Exercise data:
------------
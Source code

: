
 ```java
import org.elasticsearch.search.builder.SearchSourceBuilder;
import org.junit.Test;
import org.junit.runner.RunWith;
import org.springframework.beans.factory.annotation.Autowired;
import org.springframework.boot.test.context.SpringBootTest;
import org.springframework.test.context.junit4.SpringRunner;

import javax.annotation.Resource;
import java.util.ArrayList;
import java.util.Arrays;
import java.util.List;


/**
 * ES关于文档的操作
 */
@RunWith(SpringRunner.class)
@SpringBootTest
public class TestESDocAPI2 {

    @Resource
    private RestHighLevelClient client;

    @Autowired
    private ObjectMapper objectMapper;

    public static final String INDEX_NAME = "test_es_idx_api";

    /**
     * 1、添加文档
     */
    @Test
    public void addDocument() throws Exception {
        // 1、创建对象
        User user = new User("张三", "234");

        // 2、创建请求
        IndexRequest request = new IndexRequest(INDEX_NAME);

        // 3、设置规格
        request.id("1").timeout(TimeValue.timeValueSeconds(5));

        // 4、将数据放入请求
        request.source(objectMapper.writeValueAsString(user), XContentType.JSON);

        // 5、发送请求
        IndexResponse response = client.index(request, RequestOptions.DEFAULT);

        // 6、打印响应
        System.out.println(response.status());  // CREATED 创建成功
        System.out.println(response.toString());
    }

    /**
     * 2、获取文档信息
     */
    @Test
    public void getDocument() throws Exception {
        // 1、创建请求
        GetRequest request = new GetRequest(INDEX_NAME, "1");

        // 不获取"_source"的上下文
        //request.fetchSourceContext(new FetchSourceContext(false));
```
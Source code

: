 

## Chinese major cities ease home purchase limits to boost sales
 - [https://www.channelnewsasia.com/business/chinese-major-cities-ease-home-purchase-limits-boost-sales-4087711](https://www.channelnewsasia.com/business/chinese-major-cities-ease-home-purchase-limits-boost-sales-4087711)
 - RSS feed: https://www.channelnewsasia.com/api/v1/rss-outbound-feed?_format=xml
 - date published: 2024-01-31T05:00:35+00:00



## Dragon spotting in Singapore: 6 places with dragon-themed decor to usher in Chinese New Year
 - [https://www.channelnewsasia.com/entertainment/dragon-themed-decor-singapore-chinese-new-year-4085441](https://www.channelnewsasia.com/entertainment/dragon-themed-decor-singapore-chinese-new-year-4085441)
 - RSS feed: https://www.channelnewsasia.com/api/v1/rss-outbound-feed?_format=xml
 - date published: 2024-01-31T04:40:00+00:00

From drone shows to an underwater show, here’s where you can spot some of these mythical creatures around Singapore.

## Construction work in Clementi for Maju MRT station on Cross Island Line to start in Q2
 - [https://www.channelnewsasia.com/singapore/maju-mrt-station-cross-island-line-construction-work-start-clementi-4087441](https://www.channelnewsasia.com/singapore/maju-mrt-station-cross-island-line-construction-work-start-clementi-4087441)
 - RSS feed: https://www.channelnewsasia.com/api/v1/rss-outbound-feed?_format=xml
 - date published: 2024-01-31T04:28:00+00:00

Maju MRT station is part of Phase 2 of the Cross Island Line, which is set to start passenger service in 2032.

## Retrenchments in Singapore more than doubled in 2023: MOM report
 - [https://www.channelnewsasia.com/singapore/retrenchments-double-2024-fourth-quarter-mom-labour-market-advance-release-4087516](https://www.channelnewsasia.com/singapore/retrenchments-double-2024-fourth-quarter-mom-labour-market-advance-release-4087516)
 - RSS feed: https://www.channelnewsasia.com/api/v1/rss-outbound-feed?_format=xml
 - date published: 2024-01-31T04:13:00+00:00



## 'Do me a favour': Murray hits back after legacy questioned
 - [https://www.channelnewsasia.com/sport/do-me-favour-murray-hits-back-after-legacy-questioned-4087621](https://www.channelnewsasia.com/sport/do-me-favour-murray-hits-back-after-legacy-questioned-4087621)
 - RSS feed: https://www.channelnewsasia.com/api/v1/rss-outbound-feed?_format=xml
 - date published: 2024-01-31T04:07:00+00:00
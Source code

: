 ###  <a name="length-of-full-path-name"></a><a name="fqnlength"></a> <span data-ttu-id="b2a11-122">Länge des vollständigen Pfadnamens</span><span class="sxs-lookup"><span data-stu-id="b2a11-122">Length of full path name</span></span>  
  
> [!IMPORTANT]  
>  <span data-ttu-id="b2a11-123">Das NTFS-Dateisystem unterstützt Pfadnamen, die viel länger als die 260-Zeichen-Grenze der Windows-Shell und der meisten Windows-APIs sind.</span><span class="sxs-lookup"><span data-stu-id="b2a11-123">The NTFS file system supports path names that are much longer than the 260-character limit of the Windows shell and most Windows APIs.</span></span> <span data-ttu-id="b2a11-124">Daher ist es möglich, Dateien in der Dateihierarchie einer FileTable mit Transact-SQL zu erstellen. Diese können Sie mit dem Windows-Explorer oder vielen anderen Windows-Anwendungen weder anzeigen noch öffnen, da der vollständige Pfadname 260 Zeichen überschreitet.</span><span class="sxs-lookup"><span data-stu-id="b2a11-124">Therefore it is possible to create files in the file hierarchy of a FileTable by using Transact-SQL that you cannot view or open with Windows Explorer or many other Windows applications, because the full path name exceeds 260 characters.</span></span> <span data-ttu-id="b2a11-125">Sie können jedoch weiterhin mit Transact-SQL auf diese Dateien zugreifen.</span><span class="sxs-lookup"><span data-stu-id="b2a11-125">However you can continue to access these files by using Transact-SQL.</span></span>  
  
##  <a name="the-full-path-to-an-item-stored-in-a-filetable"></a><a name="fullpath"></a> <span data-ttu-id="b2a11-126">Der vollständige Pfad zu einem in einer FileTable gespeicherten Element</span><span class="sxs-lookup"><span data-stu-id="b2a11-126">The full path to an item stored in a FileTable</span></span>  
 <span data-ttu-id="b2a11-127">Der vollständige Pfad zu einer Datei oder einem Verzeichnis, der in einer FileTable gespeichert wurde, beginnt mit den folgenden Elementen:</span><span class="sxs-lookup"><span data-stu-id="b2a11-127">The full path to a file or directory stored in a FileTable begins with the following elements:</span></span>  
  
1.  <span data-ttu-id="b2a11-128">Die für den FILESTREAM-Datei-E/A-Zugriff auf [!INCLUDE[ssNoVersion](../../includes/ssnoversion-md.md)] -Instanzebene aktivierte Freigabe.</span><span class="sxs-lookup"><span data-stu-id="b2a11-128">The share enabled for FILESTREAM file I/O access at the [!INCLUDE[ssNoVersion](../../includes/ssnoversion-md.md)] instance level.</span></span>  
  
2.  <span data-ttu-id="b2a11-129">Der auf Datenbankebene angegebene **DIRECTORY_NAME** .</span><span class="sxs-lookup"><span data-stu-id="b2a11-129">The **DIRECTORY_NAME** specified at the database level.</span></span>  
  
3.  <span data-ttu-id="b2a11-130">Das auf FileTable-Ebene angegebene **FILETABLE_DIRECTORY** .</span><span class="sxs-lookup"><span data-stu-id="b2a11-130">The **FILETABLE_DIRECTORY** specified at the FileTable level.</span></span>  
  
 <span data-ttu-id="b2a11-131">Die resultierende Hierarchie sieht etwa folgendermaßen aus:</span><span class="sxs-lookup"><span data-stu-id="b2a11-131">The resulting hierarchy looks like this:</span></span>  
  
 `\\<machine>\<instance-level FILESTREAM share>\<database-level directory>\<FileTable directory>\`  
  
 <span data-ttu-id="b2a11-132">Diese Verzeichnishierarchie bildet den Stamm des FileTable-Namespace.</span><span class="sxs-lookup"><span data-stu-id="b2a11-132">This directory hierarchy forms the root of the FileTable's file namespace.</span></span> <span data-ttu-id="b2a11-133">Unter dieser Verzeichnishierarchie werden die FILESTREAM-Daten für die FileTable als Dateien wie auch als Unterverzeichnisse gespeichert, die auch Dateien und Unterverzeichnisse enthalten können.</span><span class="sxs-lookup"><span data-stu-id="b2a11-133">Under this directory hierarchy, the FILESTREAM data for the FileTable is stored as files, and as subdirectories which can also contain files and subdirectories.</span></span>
------------
About this task:
Among the lines above, return each one holding the string "Resource".

Expected answer:
import javax.annotation.Resource;
    @Resource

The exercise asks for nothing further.